[Available data]

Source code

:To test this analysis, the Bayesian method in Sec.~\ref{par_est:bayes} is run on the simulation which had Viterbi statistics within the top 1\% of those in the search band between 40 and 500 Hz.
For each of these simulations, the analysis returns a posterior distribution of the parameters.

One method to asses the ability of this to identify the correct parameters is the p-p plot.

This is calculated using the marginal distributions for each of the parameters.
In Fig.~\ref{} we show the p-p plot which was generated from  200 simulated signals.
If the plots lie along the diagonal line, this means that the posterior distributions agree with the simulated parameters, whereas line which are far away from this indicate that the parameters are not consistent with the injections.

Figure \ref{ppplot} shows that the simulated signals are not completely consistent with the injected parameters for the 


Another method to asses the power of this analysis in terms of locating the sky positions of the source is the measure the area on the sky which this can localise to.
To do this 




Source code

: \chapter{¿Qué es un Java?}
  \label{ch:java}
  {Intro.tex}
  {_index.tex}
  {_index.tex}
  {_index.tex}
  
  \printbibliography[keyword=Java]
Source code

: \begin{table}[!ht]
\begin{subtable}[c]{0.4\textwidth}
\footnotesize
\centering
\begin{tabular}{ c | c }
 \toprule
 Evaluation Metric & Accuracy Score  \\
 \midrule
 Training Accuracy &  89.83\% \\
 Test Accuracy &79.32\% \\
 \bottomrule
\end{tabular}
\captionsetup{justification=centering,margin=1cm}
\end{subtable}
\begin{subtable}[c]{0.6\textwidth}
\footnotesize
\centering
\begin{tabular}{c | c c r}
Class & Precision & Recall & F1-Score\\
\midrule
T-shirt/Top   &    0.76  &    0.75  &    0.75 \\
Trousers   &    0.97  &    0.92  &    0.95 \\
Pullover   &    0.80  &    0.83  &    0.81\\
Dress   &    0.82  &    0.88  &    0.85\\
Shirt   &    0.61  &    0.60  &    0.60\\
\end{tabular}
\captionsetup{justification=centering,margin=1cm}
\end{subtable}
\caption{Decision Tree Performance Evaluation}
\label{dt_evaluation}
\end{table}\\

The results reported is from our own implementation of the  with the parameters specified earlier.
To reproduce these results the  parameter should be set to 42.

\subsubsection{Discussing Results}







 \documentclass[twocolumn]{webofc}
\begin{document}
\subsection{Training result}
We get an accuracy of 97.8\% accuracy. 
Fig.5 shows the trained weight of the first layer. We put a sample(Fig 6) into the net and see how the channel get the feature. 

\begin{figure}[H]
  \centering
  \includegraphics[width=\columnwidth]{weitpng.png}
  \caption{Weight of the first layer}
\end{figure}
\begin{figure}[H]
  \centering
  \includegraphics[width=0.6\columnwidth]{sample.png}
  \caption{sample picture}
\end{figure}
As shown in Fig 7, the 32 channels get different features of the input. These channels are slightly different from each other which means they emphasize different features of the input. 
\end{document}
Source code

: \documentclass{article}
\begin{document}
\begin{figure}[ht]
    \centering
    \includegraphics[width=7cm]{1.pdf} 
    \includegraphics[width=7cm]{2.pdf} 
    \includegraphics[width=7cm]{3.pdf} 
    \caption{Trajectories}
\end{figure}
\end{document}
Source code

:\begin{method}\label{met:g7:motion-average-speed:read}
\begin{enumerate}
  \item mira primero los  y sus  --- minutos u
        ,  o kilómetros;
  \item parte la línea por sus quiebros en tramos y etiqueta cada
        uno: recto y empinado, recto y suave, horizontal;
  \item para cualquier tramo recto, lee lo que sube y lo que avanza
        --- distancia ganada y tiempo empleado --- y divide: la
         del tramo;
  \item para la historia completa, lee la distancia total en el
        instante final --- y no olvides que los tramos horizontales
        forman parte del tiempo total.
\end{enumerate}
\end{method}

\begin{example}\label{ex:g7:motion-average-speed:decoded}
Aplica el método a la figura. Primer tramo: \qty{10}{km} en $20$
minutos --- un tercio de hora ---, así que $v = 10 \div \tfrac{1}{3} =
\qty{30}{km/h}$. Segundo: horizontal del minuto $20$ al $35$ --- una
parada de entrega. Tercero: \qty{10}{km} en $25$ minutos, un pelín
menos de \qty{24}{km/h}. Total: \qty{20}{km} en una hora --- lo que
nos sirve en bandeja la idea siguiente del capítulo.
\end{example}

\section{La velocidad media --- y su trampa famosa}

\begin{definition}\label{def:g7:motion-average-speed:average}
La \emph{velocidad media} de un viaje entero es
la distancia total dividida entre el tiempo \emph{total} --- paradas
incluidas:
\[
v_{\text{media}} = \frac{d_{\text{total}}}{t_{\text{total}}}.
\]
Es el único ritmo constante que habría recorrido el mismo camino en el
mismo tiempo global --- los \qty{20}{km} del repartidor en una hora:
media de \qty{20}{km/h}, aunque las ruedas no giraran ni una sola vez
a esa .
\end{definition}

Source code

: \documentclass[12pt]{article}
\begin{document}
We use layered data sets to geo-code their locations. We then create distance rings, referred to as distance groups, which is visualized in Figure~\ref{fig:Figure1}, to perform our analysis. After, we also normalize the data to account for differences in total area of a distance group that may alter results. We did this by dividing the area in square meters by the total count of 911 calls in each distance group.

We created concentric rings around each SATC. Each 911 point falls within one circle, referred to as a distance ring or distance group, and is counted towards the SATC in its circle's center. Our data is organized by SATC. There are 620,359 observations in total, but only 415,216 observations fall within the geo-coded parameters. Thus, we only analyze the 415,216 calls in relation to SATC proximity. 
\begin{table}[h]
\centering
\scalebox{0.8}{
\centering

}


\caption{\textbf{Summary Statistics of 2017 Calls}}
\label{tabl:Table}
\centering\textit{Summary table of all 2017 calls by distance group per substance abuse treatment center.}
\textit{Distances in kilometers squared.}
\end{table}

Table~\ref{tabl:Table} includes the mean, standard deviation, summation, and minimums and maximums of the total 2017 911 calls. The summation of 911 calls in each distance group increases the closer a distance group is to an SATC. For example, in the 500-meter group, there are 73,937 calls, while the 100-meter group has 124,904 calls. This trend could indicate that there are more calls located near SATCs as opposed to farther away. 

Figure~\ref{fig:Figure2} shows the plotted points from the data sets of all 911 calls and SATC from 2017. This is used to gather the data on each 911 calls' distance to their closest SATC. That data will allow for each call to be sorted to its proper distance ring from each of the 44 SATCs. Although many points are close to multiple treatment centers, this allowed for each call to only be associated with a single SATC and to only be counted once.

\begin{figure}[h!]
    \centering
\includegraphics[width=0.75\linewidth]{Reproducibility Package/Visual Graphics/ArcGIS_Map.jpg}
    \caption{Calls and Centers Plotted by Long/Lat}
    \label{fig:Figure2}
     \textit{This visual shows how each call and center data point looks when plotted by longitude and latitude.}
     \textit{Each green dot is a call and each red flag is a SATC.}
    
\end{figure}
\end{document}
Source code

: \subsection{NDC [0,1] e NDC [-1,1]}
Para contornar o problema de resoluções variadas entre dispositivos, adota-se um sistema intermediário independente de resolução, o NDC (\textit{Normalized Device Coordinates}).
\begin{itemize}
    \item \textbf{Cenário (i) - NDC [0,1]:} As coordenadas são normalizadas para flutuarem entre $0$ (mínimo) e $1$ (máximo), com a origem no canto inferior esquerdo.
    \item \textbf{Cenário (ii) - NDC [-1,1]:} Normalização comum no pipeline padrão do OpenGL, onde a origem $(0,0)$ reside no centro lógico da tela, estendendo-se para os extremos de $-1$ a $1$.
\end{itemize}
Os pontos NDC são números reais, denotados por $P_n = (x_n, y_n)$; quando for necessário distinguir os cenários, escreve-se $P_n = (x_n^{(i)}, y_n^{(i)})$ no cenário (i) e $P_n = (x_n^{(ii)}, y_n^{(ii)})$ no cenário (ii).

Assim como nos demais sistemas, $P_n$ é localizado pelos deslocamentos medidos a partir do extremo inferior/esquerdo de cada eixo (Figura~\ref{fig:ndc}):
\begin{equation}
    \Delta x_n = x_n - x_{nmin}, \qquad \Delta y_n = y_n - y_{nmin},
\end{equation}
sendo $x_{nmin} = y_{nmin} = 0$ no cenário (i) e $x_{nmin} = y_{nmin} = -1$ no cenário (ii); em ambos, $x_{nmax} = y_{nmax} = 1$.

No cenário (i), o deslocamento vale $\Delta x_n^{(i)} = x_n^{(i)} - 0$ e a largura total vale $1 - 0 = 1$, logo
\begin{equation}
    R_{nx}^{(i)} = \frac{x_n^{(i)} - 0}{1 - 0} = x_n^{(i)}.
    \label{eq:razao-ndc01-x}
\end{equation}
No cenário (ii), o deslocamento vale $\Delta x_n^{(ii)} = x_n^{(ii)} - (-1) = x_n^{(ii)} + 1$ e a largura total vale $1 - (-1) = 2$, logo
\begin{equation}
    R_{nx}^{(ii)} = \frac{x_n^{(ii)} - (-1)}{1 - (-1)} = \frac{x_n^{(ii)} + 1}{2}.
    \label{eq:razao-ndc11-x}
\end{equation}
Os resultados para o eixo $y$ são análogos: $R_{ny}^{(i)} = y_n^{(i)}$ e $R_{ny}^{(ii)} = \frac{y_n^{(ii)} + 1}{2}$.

[/Available data]

**To do**: Up to and including the line that holds "One method to", reproduce the records above exactly from their first line, and give nothing else.

**Result of the exercise**:
Source code

:To test this analysis, the Bayesian method in Sec.~\ref{par_est:bayes} is run on the simulation which had Viterbi statistics within the top 1\% of those in the search band between 40 and 500 Hz.
For each of these simulations, the analysis returns a posterior distribution of the parameters.

One method to asses the ability of this to identify the correct parameters is the p-p plot.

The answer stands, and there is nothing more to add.